桶狭間はこっちのもんだぎゃぁ 名古屋市緑区vs.豊明市

2014/6/6

大ナゴヤを行く

織田信長が今川義元を破ったことで有名な「桶狭間の戦い」。その主戦場を巡り、愛知県豊明市と名古屋市緑区の間で論争が続いている。戦国時代の歴史の舞台となってから450年余り。定説はなく、我が町が「本家」と譲らない。歴史ブームを背景に古戦場は今や、注目の観光地。愛知県は桶狭間近くで今秋に開く武将祭りに双方を招待する意向で、観光地としての「桶狭間」の魅力が、双方のPR合戦に拍車をかけているようだ。
桶狭間古戦場公園に建つ織田信長(左)と今川義元の銅像(名古屋市緑区)
愛知県豊明市にも「桶狭間古戦場伝説地」がある

名古屋鉄道中京競馬場前駅から数分歩くと、豊明市側の「桶狭間古戦場伝説地」が現れる。明治時代にできた義元の墓や、義元やその重臣が戦死した場所として江戸時代に建てられた7つの石碑などが並ぶ。

観光資源争奪

1937年に史跡として国から指定を受けており、地元団体「桶狭間古戦場祭保存会」(豊明市)の内藤四郎会長(77)は「国から指定を受けたのはここだけ」とアピールする。

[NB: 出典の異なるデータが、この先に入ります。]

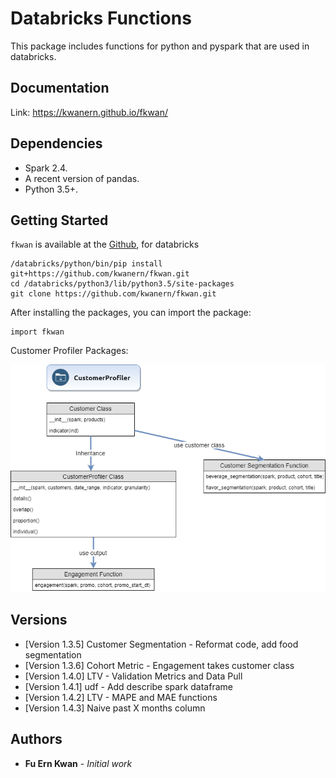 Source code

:# Databricks Functions

This package includes functions for python and pyspark that are used in databricks.

## Documentation

Link: https://kwanern.github.io/fkwan/

## Dependencies

 - Spark 2.4. 
 - A recent version of pandas. 
 - Python 3.5+.

## Getting Started

`fkwan` is available at the [Github](https://github.com/kwanern/fkwan), for databricks
```
/databricks/python/bin/pip install git+https://github.com/kwanern/fkwan.git
cd /databricks/python3/lib/python3.5/site-packages
git clone https://github.com/kwanern/fkwan.git
```

After installing the packages, you can import the package:
```
import fkwan
```
Customer Profiler Packages:

![Image of Customer Profiler](./img/customer_profiler.png)

## Versions

* [Version 1.3.5] Customer Segmentation - Reformat code, add food segmentation
* [Version 1.3.6] Cohort Metric - Engagement takes customer class
* [Version 1.4.0] LTV - Validation Metrics and Data Pull
* [Version 1.4.1] udf - Add describe spark dataframe
* [Version 1.4.2] LTV - MAPE and MAE functions
* [Version 1.4.3] Naive past X months column

## Authors

* **Fu Ern Kwan** - *Initial work*

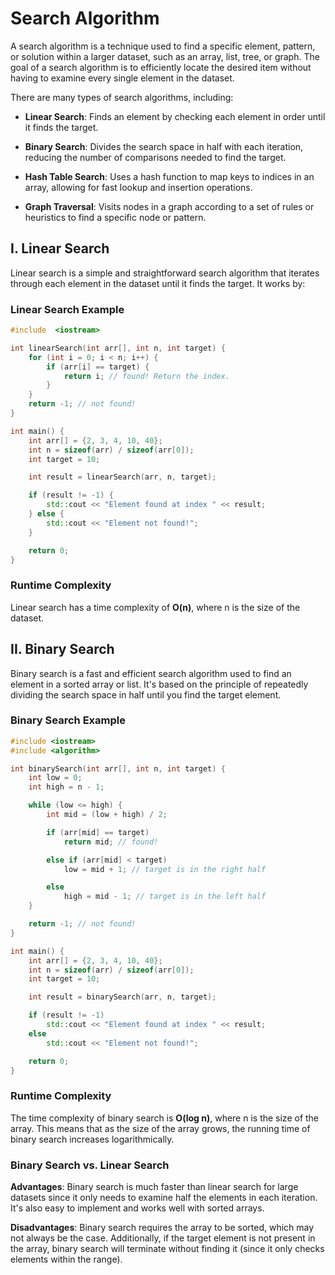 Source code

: # Search Algorithm

A search algorithm is a technique used to find a specific element, pattern, or solution within a larger dataset, such as an array, list, tree, or graph. The goal of a search algorithm is to efficiently locate the desired item without having to examine every single element in the dataset.

There are many types of search algorithms, including:

- **Linear Search**: Finds an element by checking each element in order until it finds the target.

- **Binary Search**: Divides the search space in half with each iteration, reducing the number of comparisons needed to find the target.

- **Hash Table Search**: Uses a hash function to map keys to indices in an array, allowing for fast lookup and insertion operations.

- **Graph Traversal**: Visits nodes in a graph according to a set of rules or heuristics to find a specific node or pattern.

## I. Linear Search

Linear search is a simple and straightforward search algorithm that iterates through each element in the dataset until it finds the target. It works by:

### Linear Search Example
```c++
#include  <iostream>

int linearSearch(int arr[], int n, int target) {
    for (int i = 0; i < n; i++) {
        if (arr[i] == target) {
            return i; // found! Return the index.
        }
    }
    return -1; // not found!
}

int main() {
    int arr[] = {2, 3, 4, 10, 40};
    int n = sizeof(arr) / sizeof(arr[0]);
    int target = 10;

    int result = linearSearch(arr, n, target);

    if (result != -1) {
        std::cout << "Element found at index " << result;
    } else {
        std::cout << "Element not found!";
    }

    return 0;
}
```

### Runtime Complexity

Linear search has a time complexity of **O(n)**, where n is the size of the dataset.

## II. Binary Search

Binary search is a fast and efficient search algorithm used to find an element in a sorted array or list. It's based on the principle of repeatedly dividing the search space in half until you find the target element.

### Binary Search Example
```c++
#include <iostream>
#include <algorithm>

int binarySearch(int arr[], int n, int target) {
    int low = 0;
    int high = n - 1;

    while (low <= high) {
        int mid = (low + high) / 2;

        if (arr[mid] == target)
            return mid; // found!

        else if (arr[mid] < target)
            low = mid + 1; // target is in the right half

        else
            high = mid - 1; // target is in the left half
    }

    return -1; // not found!
}

int main() {
    int arr[] = {2, 3, 4, 10, 40};
    int n = sizeof(arr) / sizeof(arr[0]);
    int target = 10;

    int result = binarySearch(arr, n, target);

    if (result != -1)
        std::cout << "Element found at index " << result;
    else
        std::cout << "Element not found!";

    return 0;
}
```

### Runtime Complexity

The time complexity of binary search is **O(log n)**, where n is the size of the array. This means that as the size of the array grows, the running time of binary search increases logarithmically.

### Binary Search vs. Linear Search

**Advantages**: Binary search is much faster than linear search for large datasets since it only needs to examine half the elements in each iteration. It's also easy to implement and works well with sorted arrays.

**Disadvantages**: Binary search requires the array to be sorted, which may not always be the case. Additionally, if the target element is not present in the array, binary search will terminate without finding it (since it only checks elements within the range).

古戦場伝説地から南西に約1キロ。名古屋市緑区にあるのは「桶狭間古戦場公園」だ。2010年、義元と信長の銅像を建立。石や小道などを配置し、桶狭間の戦いに登場する城やとりで、街道に見立てたジオラマもつくった。義元の馬をつないだとされる「ねずの木」や墓碑もある。

08年設立の地元団体「桶狭間古戦場保存会」(名古屋市緑区)の梶野泉会長(65)は「(緑区には)信長が義元を討ち取った後、村人に戦死者を埋葬するよう命じた塚がある」と譲らない。

「桶狭間の戦い」を扱った書籍の出版が相次ぎ、「本家」論争に火が付いたといわれる。論争が決着しない背景には、数少ない歴史文書の解釈が何通りにもできることがある。中近世史を専門とする名古屋市博物館の鳥居和之学芸課長(60)は、桶狭間の合戦を描いた江戸時代の絵図はあるが、「現在の地形にあわない」と指摘。合戦に関して記した「信長公記」も武将の動きなど記述はあるが、桶狭間に向かう道のりに関する記載は少なく、鳥居課長は「新たな資料などが出ない限り、論争は決着しない」とみる。